The objective of the following tutorial is for you to be able to develop “solutions” for data-intensive applications by becoming familiar with RADICAL-Cybertools – SAGA and Pilot. In particular, you’ll be able to develop and execute task-level parallel applications on different infrastructure (of your choice).
As discussed in lecture today, many data-intensive analytics can be constructed with simple extensions to the “uncoupled multiple tasks”, i.e., Bag-of-tasks. I hope you recall the K-means application as a representative example of how once you have the ability to marshall a number of task concurrently, that ability can be extended. For the rest of this “tutorial” we’ll focus on the simple/base case.

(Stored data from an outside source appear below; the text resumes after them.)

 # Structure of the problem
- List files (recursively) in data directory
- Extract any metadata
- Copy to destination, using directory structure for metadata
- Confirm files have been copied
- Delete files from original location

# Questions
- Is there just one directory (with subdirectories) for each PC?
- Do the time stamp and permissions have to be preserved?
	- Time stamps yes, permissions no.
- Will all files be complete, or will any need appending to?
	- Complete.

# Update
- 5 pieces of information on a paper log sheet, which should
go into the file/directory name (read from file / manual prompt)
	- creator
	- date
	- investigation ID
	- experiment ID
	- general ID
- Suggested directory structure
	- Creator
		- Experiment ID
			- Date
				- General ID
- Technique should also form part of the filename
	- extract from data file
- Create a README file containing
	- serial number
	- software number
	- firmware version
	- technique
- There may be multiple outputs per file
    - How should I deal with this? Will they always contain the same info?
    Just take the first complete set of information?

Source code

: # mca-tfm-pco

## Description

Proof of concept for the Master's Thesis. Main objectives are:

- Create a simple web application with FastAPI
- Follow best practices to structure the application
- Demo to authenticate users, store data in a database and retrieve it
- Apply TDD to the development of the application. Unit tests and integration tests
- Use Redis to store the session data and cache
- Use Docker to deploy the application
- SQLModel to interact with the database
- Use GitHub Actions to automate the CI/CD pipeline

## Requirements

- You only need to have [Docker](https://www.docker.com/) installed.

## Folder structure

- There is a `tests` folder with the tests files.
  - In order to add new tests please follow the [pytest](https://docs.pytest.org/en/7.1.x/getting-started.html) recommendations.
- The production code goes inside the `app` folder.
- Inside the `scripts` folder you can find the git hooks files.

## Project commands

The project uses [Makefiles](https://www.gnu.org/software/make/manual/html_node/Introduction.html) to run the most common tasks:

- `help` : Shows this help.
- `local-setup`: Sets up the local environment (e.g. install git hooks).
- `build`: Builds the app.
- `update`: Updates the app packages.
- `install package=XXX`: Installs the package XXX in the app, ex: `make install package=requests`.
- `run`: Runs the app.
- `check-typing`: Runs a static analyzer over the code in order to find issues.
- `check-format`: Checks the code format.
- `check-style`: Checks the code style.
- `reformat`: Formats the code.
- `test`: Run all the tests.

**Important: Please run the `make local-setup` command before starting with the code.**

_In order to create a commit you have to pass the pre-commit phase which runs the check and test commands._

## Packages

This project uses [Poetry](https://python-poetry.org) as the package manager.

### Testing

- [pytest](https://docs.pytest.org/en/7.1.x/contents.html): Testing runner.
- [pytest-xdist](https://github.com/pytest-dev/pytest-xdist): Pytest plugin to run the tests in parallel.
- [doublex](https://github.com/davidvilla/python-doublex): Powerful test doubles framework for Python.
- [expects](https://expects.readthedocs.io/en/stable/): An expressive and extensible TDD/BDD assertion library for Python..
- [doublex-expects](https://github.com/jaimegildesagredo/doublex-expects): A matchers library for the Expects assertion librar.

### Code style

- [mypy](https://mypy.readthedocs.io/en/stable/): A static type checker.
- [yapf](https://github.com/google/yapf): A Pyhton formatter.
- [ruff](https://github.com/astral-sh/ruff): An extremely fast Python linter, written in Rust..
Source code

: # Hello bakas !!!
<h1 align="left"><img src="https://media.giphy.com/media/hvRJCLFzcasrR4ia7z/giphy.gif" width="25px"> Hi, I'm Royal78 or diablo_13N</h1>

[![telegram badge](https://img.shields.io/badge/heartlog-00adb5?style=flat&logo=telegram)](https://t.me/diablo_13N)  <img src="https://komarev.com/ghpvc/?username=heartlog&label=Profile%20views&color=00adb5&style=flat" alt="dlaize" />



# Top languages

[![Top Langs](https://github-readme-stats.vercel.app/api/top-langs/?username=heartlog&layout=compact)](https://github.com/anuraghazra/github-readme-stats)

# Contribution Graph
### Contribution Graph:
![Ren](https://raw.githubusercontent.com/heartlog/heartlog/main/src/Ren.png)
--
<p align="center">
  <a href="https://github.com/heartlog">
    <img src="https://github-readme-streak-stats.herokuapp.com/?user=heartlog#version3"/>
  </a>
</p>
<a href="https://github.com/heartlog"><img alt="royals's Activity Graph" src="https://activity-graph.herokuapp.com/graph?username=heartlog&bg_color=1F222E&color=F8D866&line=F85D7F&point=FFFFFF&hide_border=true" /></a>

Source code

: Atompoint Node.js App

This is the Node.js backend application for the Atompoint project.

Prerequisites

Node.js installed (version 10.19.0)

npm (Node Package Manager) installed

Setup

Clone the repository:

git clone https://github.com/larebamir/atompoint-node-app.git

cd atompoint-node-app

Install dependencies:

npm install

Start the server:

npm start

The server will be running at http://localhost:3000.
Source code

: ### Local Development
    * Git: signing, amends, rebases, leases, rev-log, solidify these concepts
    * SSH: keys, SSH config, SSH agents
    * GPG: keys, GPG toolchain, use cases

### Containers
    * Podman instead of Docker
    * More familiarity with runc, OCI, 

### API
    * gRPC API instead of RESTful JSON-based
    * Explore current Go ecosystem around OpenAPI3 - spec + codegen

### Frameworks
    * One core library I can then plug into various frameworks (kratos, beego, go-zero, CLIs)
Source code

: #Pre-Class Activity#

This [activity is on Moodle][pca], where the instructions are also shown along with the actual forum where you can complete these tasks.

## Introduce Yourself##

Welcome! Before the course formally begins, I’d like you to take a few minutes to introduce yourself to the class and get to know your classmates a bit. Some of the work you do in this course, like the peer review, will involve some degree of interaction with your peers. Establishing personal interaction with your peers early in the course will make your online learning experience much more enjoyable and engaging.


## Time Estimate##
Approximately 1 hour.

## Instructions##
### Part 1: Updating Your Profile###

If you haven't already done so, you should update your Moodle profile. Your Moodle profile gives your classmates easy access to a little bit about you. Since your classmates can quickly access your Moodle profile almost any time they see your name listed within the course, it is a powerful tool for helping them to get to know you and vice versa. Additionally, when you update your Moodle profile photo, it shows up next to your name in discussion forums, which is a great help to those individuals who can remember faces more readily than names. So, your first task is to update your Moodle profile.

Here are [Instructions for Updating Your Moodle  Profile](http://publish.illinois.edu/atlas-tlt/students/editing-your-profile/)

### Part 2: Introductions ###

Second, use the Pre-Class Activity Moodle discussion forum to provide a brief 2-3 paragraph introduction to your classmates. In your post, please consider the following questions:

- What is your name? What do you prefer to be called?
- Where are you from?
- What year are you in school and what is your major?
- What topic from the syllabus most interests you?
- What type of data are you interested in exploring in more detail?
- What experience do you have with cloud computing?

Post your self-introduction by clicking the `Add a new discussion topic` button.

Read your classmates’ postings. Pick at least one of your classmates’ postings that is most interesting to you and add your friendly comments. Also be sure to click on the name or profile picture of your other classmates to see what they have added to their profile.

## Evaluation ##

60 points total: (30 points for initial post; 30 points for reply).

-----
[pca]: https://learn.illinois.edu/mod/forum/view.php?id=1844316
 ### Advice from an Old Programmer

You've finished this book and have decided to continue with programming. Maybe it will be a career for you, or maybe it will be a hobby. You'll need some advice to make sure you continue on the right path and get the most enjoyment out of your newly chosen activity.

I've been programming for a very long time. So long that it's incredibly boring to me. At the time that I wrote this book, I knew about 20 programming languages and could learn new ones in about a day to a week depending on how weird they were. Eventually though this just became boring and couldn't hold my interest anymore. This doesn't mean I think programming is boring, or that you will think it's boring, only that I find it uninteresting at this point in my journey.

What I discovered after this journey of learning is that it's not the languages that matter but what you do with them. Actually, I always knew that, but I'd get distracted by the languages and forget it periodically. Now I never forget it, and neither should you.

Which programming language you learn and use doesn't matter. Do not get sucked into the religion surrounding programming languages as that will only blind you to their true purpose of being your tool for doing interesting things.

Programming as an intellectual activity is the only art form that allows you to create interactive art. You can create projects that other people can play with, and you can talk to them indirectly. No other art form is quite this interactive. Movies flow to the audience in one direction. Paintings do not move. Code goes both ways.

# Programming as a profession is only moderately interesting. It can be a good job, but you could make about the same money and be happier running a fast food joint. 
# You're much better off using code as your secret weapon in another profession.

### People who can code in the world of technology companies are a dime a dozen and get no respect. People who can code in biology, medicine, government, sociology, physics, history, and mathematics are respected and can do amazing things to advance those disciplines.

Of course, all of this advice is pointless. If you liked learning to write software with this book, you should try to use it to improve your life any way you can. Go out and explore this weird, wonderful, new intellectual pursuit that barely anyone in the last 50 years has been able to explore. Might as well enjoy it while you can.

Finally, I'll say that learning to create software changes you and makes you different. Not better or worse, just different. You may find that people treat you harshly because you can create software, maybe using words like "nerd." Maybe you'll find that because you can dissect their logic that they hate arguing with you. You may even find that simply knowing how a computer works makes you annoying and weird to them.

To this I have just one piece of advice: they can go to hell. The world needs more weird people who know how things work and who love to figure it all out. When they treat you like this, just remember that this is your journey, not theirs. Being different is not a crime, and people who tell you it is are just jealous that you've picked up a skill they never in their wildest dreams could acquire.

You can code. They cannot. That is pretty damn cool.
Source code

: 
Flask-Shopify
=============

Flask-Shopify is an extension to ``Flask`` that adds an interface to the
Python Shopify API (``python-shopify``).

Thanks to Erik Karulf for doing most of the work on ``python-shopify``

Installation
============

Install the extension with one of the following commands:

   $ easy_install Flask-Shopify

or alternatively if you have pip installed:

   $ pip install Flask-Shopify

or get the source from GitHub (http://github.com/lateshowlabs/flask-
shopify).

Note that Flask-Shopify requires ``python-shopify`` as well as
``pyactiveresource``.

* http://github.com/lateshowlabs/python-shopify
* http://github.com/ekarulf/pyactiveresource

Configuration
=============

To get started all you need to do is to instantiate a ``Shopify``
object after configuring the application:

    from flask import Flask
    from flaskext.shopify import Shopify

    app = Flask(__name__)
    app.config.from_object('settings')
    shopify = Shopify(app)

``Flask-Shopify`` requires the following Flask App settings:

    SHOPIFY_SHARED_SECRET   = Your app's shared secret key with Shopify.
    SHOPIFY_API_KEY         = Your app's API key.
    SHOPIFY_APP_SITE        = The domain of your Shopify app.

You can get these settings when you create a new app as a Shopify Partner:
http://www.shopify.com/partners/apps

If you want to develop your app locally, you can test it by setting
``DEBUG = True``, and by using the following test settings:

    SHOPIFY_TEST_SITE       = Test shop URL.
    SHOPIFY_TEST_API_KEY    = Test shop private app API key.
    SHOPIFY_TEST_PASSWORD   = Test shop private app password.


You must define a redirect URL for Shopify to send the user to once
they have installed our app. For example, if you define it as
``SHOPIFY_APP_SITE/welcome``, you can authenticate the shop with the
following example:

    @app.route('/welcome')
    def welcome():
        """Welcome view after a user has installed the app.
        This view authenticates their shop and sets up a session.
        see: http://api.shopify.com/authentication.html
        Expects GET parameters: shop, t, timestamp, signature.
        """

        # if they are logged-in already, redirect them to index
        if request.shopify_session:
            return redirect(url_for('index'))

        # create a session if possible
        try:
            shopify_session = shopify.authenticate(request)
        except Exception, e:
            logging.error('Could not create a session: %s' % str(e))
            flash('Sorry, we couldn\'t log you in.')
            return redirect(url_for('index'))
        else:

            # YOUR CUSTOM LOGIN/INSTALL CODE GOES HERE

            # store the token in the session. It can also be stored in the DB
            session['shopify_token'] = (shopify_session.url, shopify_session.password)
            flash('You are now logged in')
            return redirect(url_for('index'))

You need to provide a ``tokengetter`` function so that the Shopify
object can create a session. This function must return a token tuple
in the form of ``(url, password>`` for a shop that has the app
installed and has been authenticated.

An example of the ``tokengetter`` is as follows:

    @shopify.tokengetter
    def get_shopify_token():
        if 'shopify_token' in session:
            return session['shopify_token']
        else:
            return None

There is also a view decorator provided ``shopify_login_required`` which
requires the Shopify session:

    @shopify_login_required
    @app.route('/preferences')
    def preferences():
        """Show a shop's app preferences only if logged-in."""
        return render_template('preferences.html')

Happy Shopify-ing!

A starting point is the RADICAL-Cybertools landing page. From there you can get to the RADICAL-Pilot and RADICAL-SAGA websites. In particular you need to access the tutorials for RADICAL-SAGA and RADICAL-Pilot.
SAGA
See the SAGA-python documentation.
Everyone should have installed SAGA on das41. Assuming that is the case, please focus on Section 2.1-2.5 (i.e., Tutorial). Be sure to understand how the Mandelbrot example submits 4 different jobs; you might consider changing the end points to different clusters.
Furthermore, as an example of the interoperability that SAGA entails, as well as an example of running Hadoop on a HPC system, here are instructions on how to run Hadoop (and simple word count example) on DAS4 machines.
Pilot
See the RADICAL-Pilot documentation.
Similarly, everyone should have access to RADICAL-Pilot2. Assuming that is the case, please focus on Section 3 (3.1-3.3). You might also want to work through Section 4 (for completeness and for greater understanding).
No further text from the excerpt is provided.